Provided information |
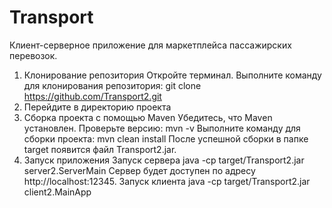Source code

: # Transport
Клиент-серверное приложение для маркетплейса пассажирских перевозок. 
1. Клонирование репозитория
Откройте терминал. Выполните команду для клонирования репозитория:
git clone https://github.com/Transport2.git
2. Перейдите в директорию проекта
3. Сборка проекта с помощью Maven
Убедитесь, что Maven установлен. Проверьте версию:
mvn -v
Выполните команду для сборки проекта:
mvn clean install
После успешной сборки в папке target появится файл Transport2.jar.
4. Запуск приложения
Запуск сервера
java -cp target/Transport2.jar server2.ServerMain
Сервер будет доступен по адресу http://localhost:12345.
Запуск клиента
java -cp target/Transport2.jar client2.MainApp
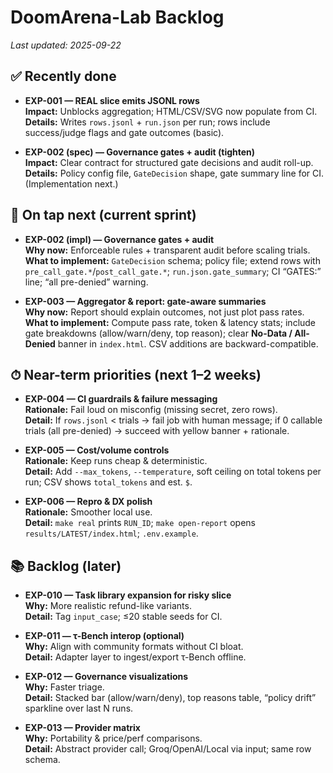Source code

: <!-- BACKLOG:BEGIN -->

# DoomArena-Lab Backlog

_Last updated: 2025-09-22_

## ✅ Recently done
- **EXP-001 — REAL slice emits JSONL rows**  
  **Impact:** Unblocks aggregation; HTML/CSV/SVG now populate from CI.  
  **Details:** Writes `rows.jsonl` + `run.json` per run; rows include success/judge flags and gate outcomes (basic).

- **EXP-002 (spec) — Governance gates + audit (tighten)**  
  **Impact:** Clear contract for structured gate decisions and audit roll-up.  
  **Details:** Policy config file, `GateDecision` shape, gate summary line for CI. (Implementation next.)

## 🎯 On tap next (current sprint)
- **EXP-002 (impl) — Governance gates + audit**  
  **Why now:** Enforceable rules + transparent audit before scaling trials.  
  **What to implement:** `GateDecision` schema; policy file; extend rows with `pre_call_gate.*`/`post_call_gate.*`; `run.json.gate_summary`; CI “GATES:” line; “all pre-denied” warning.

- **EXP-003 — Aggregator & report: gate-aware summaries**  
  **Why now:** Report should explain outcomes, not just plot pass rates.  
  **What to implement:** Compute pass rate, token & latency stats; include gate breakdowns (allow/warn/deny, top reason); clear **No-Data / All-Denied** banner in `index.html`. CSV additions are backward-compatible.

## ⏱ Near-term priorities (next 1–2 weeks)
- **EXP-004 — CI guardrails & failure messaging**  
  **Rationale:** Fail loud on misconfig (missing secret, zero rows).  
  **Detail:** If `rows.jsonl` < trials → fail job with human message; if 0 callable trials (all pre-denied) → succeed with yellow banner + rationale.

- **EXP-005 — Cost/volume controls**  
  **Rationale:** Keep runs cheap & deterministic.  
  **Detail:** Add `--max_tokens`, `--temperature`, soft ceiling on total tokens per run; CSV shows `total_tokens` and est. `$`.

- **EXP-006 — Repro & DX polish**  
  **Rationale:** Smoother local use.  
  **Detail:** `make real` prints `RUN_ID`; `make open-report` opens `results/LATEST/index.html`; `.env.example`.

## 📚 Backlog (later)
- **EXP-010 — Task library expansion for risky slice**  
  **Why:** More realistic refund-like variants.  
  **Detail:** Tag `input_case`; ≤20 stable seeds for CI.

- **EXP-011 — τ-Bench interop (optional)**  
  **Why:** Align with community formats without CI bloat.  
  **Detail:** Adapter layer to ingest/export τ-Bench offline.

- **EXP-012 — Governance visualizations**  
  **Why:** Faster triage.  
  **Detail:** Stacked bar (allow/warn/deny), top reasons table, “policy drift” sparkline over last N runs.

- **EXP-013 — Provider matrix**  
  **Why:** Portability & price/perf comparisons.  
  **Detail:** Abstract provider call; Groq/OpenAI/Local via input; same row schema.

<!-- BACKLOG:END -->
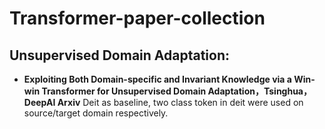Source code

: # Transformer-paper-collection

## Unsupervised Domain Adaptation:
- **Exploiting Both Domain-specific and Invariant Knowledge via a Win-win Transformer for Unsupervised Domain Adaptation，Tsinghua，DeepAI Arxiv**
Deit as baseline, two class token in deit were used on source/target domain respectively.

Task details |
Reproduce the data above word for word and omit the images.

Output of the exercise |
Source code

: # Transport
Клиент-серверное приложение для маркетплейса пассажирских перевозок. 
1. Клонирование репозитория
Откройте терминал. Выполните команду для клонирования репозитория:
git clone https://github.com/Transport2.git
2. Перейдите в директорию проекта
3. Сборка проекта с помощью Maven
Убедитесь, что Maven установлен. Проверьте версию:
mvn -v
Выполните команду для сборки проекта:
mvn clean install
После успешной сборки в папке target появится файл Transport2.jar.
4. Запуск приложения
Запуск сервера
java -cp target/Transport2.jar server2.ServerMain
Сервер будет доступен по адресу http://localhost:12345.
Запуск клиента
java -cp target/Transport2.jar client2.MainApp
Source code

: <!-- BACKLOG:BEGIN -->

# DoomArena-Lab Backlog

_Last updated: 2025-09-22_

## ✅ Recently done
- **EXP-001 — REAL slice emits JSONL rows**  
  **Impact:** Unblocks aggregation; HTML/CSV/SVG now populate from CI.  
  **Details:** Writes `rows.jsonl` + `run.json` per run; rows include success/judge flags and gate outcomes (basic).

- **EXP-002 (spec) — Governance gates + audit (tighten)**  
  **Impact:** Clear contract for structured gate decisions and audit roll-up.  
  **Details:** Policy config file, `GateDecision` shape, gate summary line for CI. (Implementation next.)

## 🎯 On tap next (current sprint)
- **EXP-002 (impl) — Governance gates + audit**  
  **Why now:** Enforceable rules + transparent audit before scaling trials.  
  **What to implement:** `GateDecision` schema; policy file; extend rows with `pre_call_gate.*`/`post_call_gate.*`; `run.json.gate_summary`; CI “GATES:” line; “all pre-denied” warning.

- **EXP-003 — Aggregator & report: gate-aware summaries**  
  **Why now:** Report should explain outcomes, not just plot pass rates.  
  **What to implement:** Compute pass rate, token & latency stats; include gate breakdowns (allow/warn/deny, top reason); clear **No-Data / All-Denied** banner in `index.html`. CSV additions are backward-compatible.

## ⏱ Near-term priorities (next 1–2 weeks)
- **EXP-004 — CI guardrails & failure messaging**  
  **Rationale:** Fail loud on misconfig (missing secret, zero rows).  
  **Detail:** If `rows.jsonl` < trials → fail job with human message; if 0 callable trials (all pre-denied) → succeed with yellow banner + rationale.

- **EXP-005 — Cost/volume controls**  
  **Rationale:** Keep runs cheap & deterministic.  
  **Detail:** Add `--max_tokens`, `--temperature`, soft ceiling on total tokens per run; CSV shows `total_tokens` and est. `$`.

- **EXP-006 — Repro & DX polish**  
  **Rationale:** Smoother local use.  
  **Detail:** `make real` prints `RUN_ID`; `make open-report` opens `results/LATEST/index.html`; `.env.example`.

## 📚 Backlog (later)
- **EXP-010 — Task library expansion for risky slice**  
  **Why:** More realistic refund-like variants.  
  **Detail:** Tag `input_case`; ≤20 stable seeds for CI.

- **EXP-011 — τ-Bench interop (optional)**  
  **Why:** Align with community formats without CI bloat.  
  **Detail:** Adapter layer to ingest/export τ-Bench offline.

- **EXP-012 — Governance visualizations**  
  **Why:** Faster triage.  
  **Detail:** Stacked bar (allow/warn/deny), top reasons table, “policy drift” sparkline over last N runs.

- **EXP-013 — Provider matrix**  
  **Why:** Portability & price/perf comparisons.  
  **Detail:** Abstract provider call; Groq/OpenAI/Local via input; same row schema.

<!-- BACKLOG:END -->
Source code

: # Transformer-paper-collection

## Unsupervised Domain Adaptation:
- **Exploiting Both Domain-specific and Invariant Knowledge via a Win-win Transformer for Unsupervised Domain Adaptation，Tsinghua，DeepAI Arxiv**
Deit as baseline, two class token in deit were used on source/target domain respectively.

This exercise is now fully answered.